- Opening Delimiter -
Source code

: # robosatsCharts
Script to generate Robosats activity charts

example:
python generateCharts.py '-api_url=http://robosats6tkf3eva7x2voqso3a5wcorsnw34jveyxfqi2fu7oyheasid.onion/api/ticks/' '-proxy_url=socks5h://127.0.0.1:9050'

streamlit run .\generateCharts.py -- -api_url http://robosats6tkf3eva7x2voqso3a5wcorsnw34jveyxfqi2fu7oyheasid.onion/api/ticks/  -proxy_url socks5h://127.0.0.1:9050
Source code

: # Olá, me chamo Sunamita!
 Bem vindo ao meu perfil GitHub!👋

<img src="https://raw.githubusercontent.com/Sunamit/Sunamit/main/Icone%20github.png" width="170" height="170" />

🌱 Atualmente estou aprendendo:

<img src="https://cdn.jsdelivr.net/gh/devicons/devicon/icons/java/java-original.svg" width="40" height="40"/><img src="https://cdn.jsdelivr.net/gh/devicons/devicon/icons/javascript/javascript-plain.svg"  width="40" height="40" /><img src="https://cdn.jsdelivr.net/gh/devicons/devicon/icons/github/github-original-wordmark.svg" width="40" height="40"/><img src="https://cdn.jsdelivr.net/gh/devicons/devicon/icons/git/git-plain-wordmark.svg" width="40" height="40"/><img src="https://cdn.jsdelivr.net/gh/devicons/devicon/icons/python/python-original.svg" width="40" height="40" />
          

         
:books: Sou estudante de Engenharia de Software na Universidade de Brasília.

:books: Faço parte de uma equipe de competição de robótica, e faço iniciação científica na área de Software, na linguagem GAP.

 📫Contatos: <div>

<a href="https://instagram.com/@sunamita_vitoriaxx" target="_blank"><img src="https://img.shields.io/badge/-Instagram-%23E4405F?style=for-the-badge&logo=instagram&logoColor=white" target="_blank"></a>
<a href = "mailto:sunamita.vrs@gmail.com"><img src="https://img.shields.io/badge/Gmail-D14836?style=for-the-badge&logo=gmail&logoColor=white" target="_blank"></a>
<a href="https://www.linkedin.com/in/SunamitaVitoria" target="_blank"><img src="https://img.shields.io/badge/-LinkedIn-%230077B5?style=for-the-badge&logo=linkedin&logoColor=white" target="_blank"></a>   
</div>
- Closing Delimiter -
What you need to do >>
Give again, exactly as written, the lines running from the first line of the data above through the line that contains "Bem vindo ao meu perfil GitHub!👋".

Result of the exercise >>
Source code

: # robosatsCharts
Script to generate Robosats activity charts

example:
python generateCharts.py '-api_url=http://robosats6tkf3eva7x2voqso3a5wcorsnw34jveyxfqi2fu7oyheasid.onion/api/ticks/' '-proxy_url=socks5h://127.0.0.1:9050'

streamlit run .\generateCharts.py -- -api_url http://robosats6tkf3eva7x2voqso3a5wcorsnw34jveyxfqi2fu7oyheasid.onion/api/ticks/  -proxy_url socks5h://127.0.0.1:9050
Source code

: # Olá, me chamo Sunamita!
 Bem vindo ao meu perfil GitHub!👋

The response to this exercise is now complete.